Abstract
Purpose :
Detection and tracking of retinal edema by OCT images can play a key role in diagnosis and treatment of the disease. We propose a deep learning based method to automatically segment the retinal edema area (REA), pigment epithelial detachment (PED) and subretinal fluid (SRF) from OCT volumes.
Methods :
The AI challenger dataset for segmentation of retinal edema lesions was used[1].The proposed method consists of two steps. (1) Data preprocessing and augmentation. All OCT images are denoised using bilateral filtering. Then a) flipping in the lateral direction of the OCT images was used to simulate the symmetry of right and left eye; b) rotation was used to simulate different inclination of the retina in the OCT images. These processings are applied randomly, and the training data is augmented with a factor of two. (2) Training segmentation model based on improved V-Net. The augmented training data is used to train the V-Net[2] - an improved version of U-Net[3] with residual blocks and dice loss function. In this paper, the pyramid pooling module[4] (PPM) is added into the bottleneck layer of V-Net, which provides additional contextual information for the segmentation task. The “poly” learning rate policy is used where the learning rate is multiplied by (1-iter/max_iter)power with momentum 0.9, power 0.99 and initial learning rate 0.0001.
Results :
Fig. 1 shows the results of the original V-Net and the improved V-Net.

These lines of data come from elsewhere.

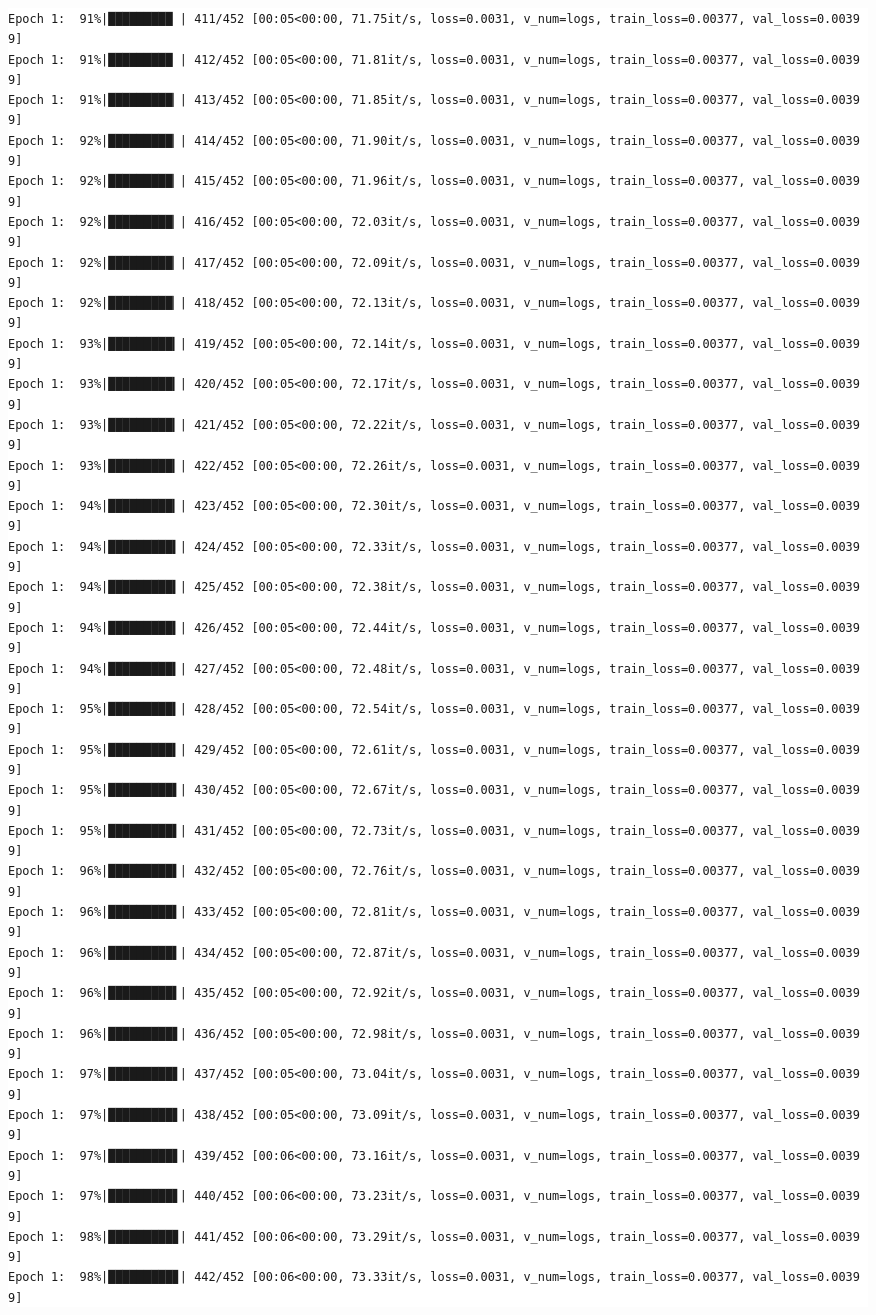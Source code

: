     Epoch 1:  91%|█████████ | 411/452 [00:05<00:00, 71.75it/s, loss=0.0031, v_num=logs, train_loss=0.00377, val_loss=0.00399]
    Epoch 1:  91%|█████████ | 412/452 [00:05<00:00, 71.81it/s, loss=0.0031, v_num=logs, train_loss=0.00377, val_loss=0.00399]
    Epoch 1:  91%|█████████▏| 413/452 [00:05<00:00, 71.85it/s, loss=0.0031, v_num=logs, train_loss=0.00377, val_loss=0.00399]
    Epoch 1:  92%|█████████▏| 414/452 [00:05<00:00, 71.90it/s, loss=0.0031, v_num=logs, train_loss=0.00377, val_loss=0.00399]
    Epoch 1:  92%|█████████▏| 415/452 [00:05<00:00, 71.96it/s, loss=0.0031, v_num=logs, train_loss=0.00377, val_loss=0.00399]
    Epoch 1:  92%|█████████▏| 416/452 [00:05<00:00, 72.03it/s, loss=0.0031, v_num=logs, train_loss=0.00377, val_loss=0.00399]
    Epoch 1:  92%|█████████▏| 417/452 [00:05<00:00, 72.09it/s, loss=0.0031, v_num=logs, train_loss=0.00377, val_loss=0.00399]
    Epoch 1:  92%|█████████▏| 418/452 [00:05<00:00, 72.13it/s, loss=0.0031, v_num=logs, train_loss=0.00377, val_loss=0.00399]
    Epoch 1:  93%|█████████▎| 419/452 [00:05<00:00, 72.14it/s, loss=0.0031, v_num=logs, train_loss=0.00377, val_loss=0.00399]
    Epoch 1:  93%|█████████▎| 420/452 [00:05<00:00, 72.17it/s, loss=0.0031, v_num=logs, train_loss=0.00377, val_loss=0.00399]
    Epoch 1:  93%|█████████▎| 421/452 [00:05<00:00, 72.22it/s, loss=0.0031, v_num=logs, train_loss=0.00377, val_loss=0.00399]
    Epoch 1:  93%|█████████▎| 422/452 [00:05<00:00, 72.26it/s, loss=0.0031, v_num=logs, train_loss=0.00377, val_loss=0.00399]
    Epoch 1:  94%|█████████▎| 423/452 [00:05<00:00, 72.30it/s, loss=0.0031, v_num=logs, train_loss=0.00377, val_loss=0.00399]
    Epoch 1:  94%|█████████▍| 424/452 [00:05<00:00, 72.33it/s, loss=0.0031, v_num=logs, train_loss=0.00377, val_loss=0.00399]
    Epoch 1:  94%|█████████▍| 425/452 [00:05<00:00, 72.38it/s, loss=0.0031, v_num=logs, train_loss=0.00377, val_loss=0.00399]
    Epoch 1:  94%|█████████▍| 426/452 [00:05<00:00, 72.44it/s, loss=0.0031, v_num=logs, train_loss=0.00377, val_loss=0.00399]
    Epoch 1:  94%|█████████▍| 427/452 [00:05<00:00, 72.48it/s, loss=0.0031, v_num=logs, train_loss=0.00377, val_loss=0.00399]
    Epoch 1:  95%|█████████▍| 428/452 [00:05<00:00, 72.54it/s, loss=0.0031, v_num=logs, train_loss=0.00377, val_loss=0.00399]
    Epoch 1:  95%|█████████▍| 429/452 [00:05<00:00, 72.61it/s, loss=0.0031, v_num=logs, train_loss=0.00377, val_loss=0.00399]
    Epoch 1:  95%|█████████▌| 430/452 [00:05<00:00, 72.67it/s, loss=0.0031, v_num=logs, train_loss=0.00377, val_loss=0.00399]
    Epoch 1:  95%|█████████▌| 431/452 [00:05<00:00, 72.73it/s, loss=0.0031, v_num=logs, train_loss=0.00377, val_loss=0.00399]
    Epoch 1:  96%|█████████▌| 432/452 [00:05<00:00, 72.76it/s, loss=0.0031, v_num=logs, train_loss=0.00377, val_loss=0.00399]
    Epoch 1:  96%|█████████▌| 433/452 [00:05<00:00, 72.81it/s, loss=0.0031, v_num=logs, train_loss=0.00377, val_loss=0.00399]
    Epoch 1:  96%|█████████▌| 434/452 [00:05<00:00, 72.87it/s, loss=0.0031, v_num=logs, train_loss=0.00377, val_loss=0.00399]
    Epoch 1:  96%|█████████▌| 435/452 [00:05<00:00, 72.92it/s, loss=0.0031, v_num=logs, train_loss=0.00377, val_loss=0.00399]
    Epoch 1:  96%|█████████▋| 436/452 [00:05<00:00, 72.98it/s, loss=0.0031, v_num=logs, train_loss=0.00377, val_loss=0.00399]
    Epoch 1:  97%|█████████▋| 437/452 [00:05<00:00, 73.04it/s, loss=0.0031, v_num=logs, train_loss=0.00377, val_loss=0.00399]
    Epoch 1:  97%|█████████▋| 438/452 [00:05<00:00, 73.09it/s, loss=0.0031, v_num=logs, train_loss=0.00377, val_loss=0.00399]
    Epoch 1:  97%|█████████▋| 439/452 [00:06<00:00, 73.16it/s, loss=0.0031, v_num=logs, train_loss=0.00377, val_loss=0.00399]
    Epoch 1:  97%|█████████▋| 440/452 [00:06<00:00, 73.23it/s, loss=0.0031, v_num=logs, train_loss=0.00377, val_loss=0.00399]
    Epoch 1:  98%|█████████▊| 441/452 [00:06<00:00, 73.29it/s, loss=0.0031, v_num=logs, train_loss=0.00377, val_loss=0.00399]
    Epoch 1:  98%|█████████▊| 442/452 [00:06<00:00, 73.33it/s, loss=0.0031, v_num=logs, train_loss=0.00377, val_loss=0.00399]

For the original V-Net, the Dice similarity coefficient for PED, SRF and REA volume segmentation are 59.2%, 66.3% and 69.5%, and the average Dice similarity coefficient is 65.0%. While for the improved V-Net, the Dice similarity coefficient for PED, SRF and REA volume segmentation are 66.3%, 72.8% and 75.4%, respectively, and the average Dice similarity coefficient is 71.5%.
Conclusions :
Automated segmentation of retinal edema in patients with co-existence of PED, SRF and REA has been achieved. To improve the segmentation performance, we are working for the further improvement of the convolutional neural network, e.g. adding dilation convolution to the encoder of the network, etc.
This abstract was presented at the 2019 ARVO Annual Meeting, held in Vancouver, Canada, April 28 - May 2, 2019.